O problema do “cada um acredita no que quiser” é que a última definição magisterial da Igreja Católica sobre a existência de Adão e Eva está no ponto 37 da Humani Generis, de Pio XII (tratando-se de outra hipótese, isto é, a do poligenismo, os filhos da Igreja não gozam da mesma liberdade, pois os fiéis cristãos não podem abraçar a teoria de que depois de Adão tenha havido na terra verdadeiros homens não procedentes do mesmo protoparente por geração natural, ou, ainda, que Adão signifique o conjunto dos primeiros pais). Eu ia lendo o texto de Martens e reparei a malandragem: ele cita os pontos 36 e 38 da encíclica, mas não o 37, justamente o texto mais relevante para discutir o assunto pela ótica católica.

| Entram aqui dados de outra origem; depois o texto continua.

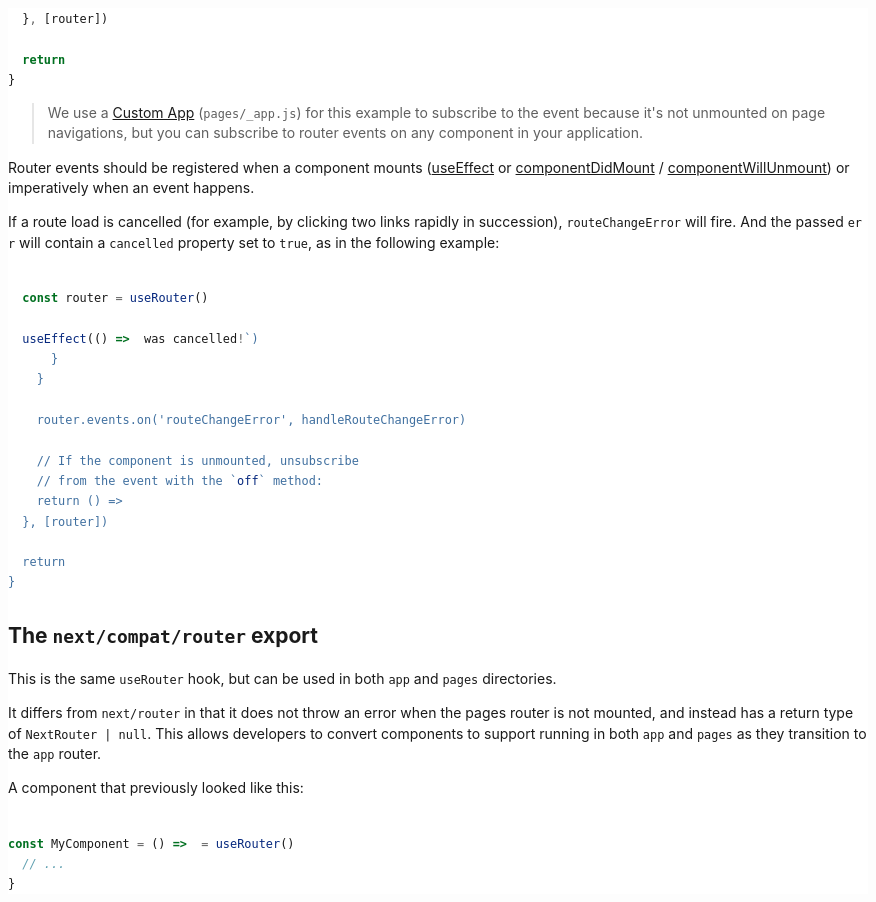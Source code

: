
 ```jsx
  }, [router])

  return 
}
```

> We use a [Custom App](/docs/pages/building-your-application/routing/custom-app) (`pages/_app.js`) for this example to subscribe to the event because it's not unmounted on page navigations, but you can subscribe to router events on any component in your application.

Router events should be registered when a component mounts ([useEffect](https://react.dev/reference/react/useEffect) or [componentDidMount](https://react.dev/reference/react/Component#componentdidmount) / [componentWillUnmount](https://react.dev/reference/react/Component#componentwillunmount)) or imperatively when an event happens.

If a route load is cancelled (for example, by clicking two links rapidly in succession), `routeChangeError` will fire. And the passed `err` will contain a `cancelled` property set to `true`, as in the following example:

```jsx

  const router = useRouter()

  useEffect(() =>  was cancelled!`)
      }
    }

    router.events.on('routeChangeError', handleRouteChangeError)

    // If the component is unmounted, unsubscribe
    // from the event with the `off` method:
    return () => 
  }, [router])

  return 
}
```

## The `next/compat/router` export

This is the same `useRouter` hook, but can be used in both `app` and `pages` directories.

It differs from `next/router` in that it does not throw an error when the pages router is not mounted, and instead has a return type of `NextRouter | null`.
This allows developers to convert components to support running in both `app` and `pages` as they transition to the `app` router.

A component that previously looked like this:

```jsx

const MyComponent = () =>  = useRouter()
  // ...
}
```
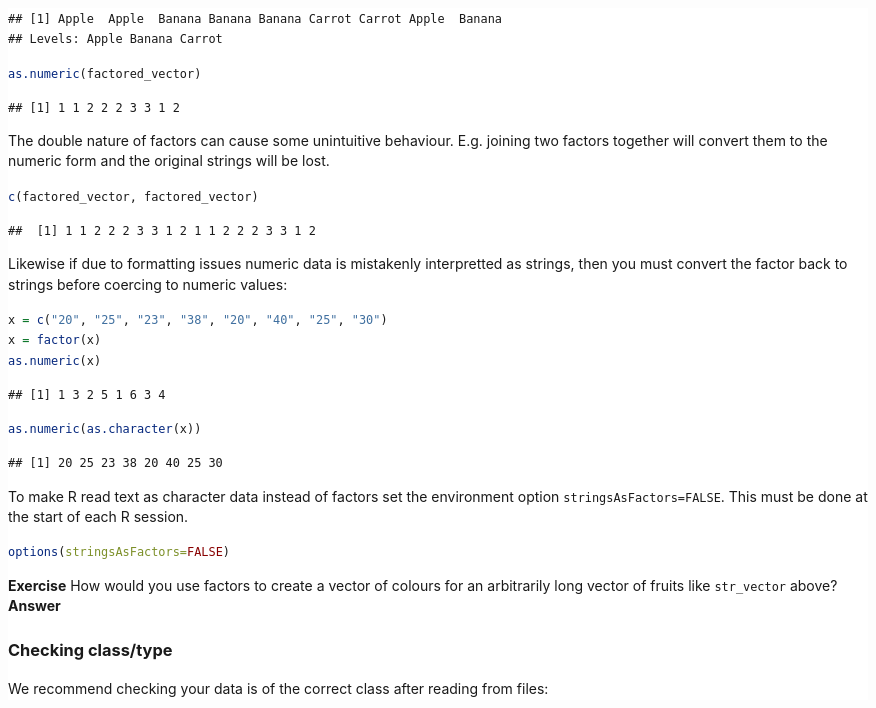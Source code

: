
 ```
## [1] Apple  Apple  Banana Banana Banana Carrot Carrot Apple  Banana
## Levels: Apple Banana Carrot
```

```r
as.numeric(factored_vector)
```

```
## [1] 1 1 2 2 2 3 3 1 2
```

The double nature of factors can cause some unintuitive behaviour. E.g. joining two factors together will convert them to the numeric form and the original strings will be lost.


```r
c(factored_vector, factored_vector)
```

```
##  [1] 1 1 2 2 2 3 3 1 2 1 1 2 2 2 3 3 1 2
```

Likewise if due to formatting issues numeric data is mistakenly interpretted as strings, then you must convert the factor back to strings before coercing to numeric values:

```r
x = c("20", "25", "23", "38", "20", "40", "25", "30")
x = factor(x)
as.numeric(x)
```

```
## [1] 1 3 2 5 1 6 3 4
```

```r
as.numeric(as.character(x))
```

```
## [1] 20 25 23 38 20 40 25 30
```

To make R read text as character data instead of factors set the environment option `stringsAsFactors=FALSE`. This must be done at the start of each R session.


```r
options(stringsAsFactors=FALSE)
```
__Exercise__
How would you use factors to create a vector of colours for an arbitrarily long vector of fruits like `str_vector` above?
__Answer__


### Checking class/type
We recommend checking your data is of the correct class after reading from files:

Quando um comentarista do texto lembrou da existência deste texto, Martens deu uma de Leão da Montanha. Propor que em um certo ponto do desenvolvimento evolutivo de nossos ancestrais um primeiro casal recebeu a alma diretamente de Deus não contradiz a Humani Generis, alega Martens. E ele está certo. Mas o problema central não está aí; o principal na controvérsia sobre Adão e Eva não tem nada a ver com decidir entre evolução ou criação direta. É verdade que há quem defenda a historicidade do primeiro casal dizendo que o homem é único, foi criado diretamente por Deus, não descende de outros primatas; se vocês voltarem à reportagem da NPR, verão que essa é a posição de Fazale Rana. Mas Pio XII, que já havia dado o OK à pesquisa sobre a evolução, vai defender o monogenismo na Humani Generis por outros motivos: não se vê claro de que modo tal afirmação [de que houve outros “primeiros pais”] pode harmonizar-se com o que as fontes da verdade revelada e os documentos do magistério da Igreja ensinam acerca do pecado original, que procede do pecado verdadeiramente cometido por um só Adão e que, transmitindo-se a todos os homens pela geração, é próprio de cada um deles. Ou seja, a preocupação do Papa é a mesma de Mohler, relativa à Queda.
Obviamente, para quem aceita a historicidade de Adão e Eva, ainda sobra um punhado de questões, algumas delas enumeradas no artigo de Falk e Kathryn, do tipo “com quem Caim se casou?” ou “quem são os outros de quem Caim diz ter medo?”. Seriam outros Homo sapiens “sem alma”? Em caso positivo, o pecado original seria transmitido se um humano “com alma” tivesse um filho com outro humano “sem alma”? Fico curioso para saber que respostas os protestantes que leem o blog dariam a essas questões. Do ponto de vista católico, confesso ignorar se há respostas para isso. Se houver, eu as desconheço e agradeço se alguém puder enviar referências.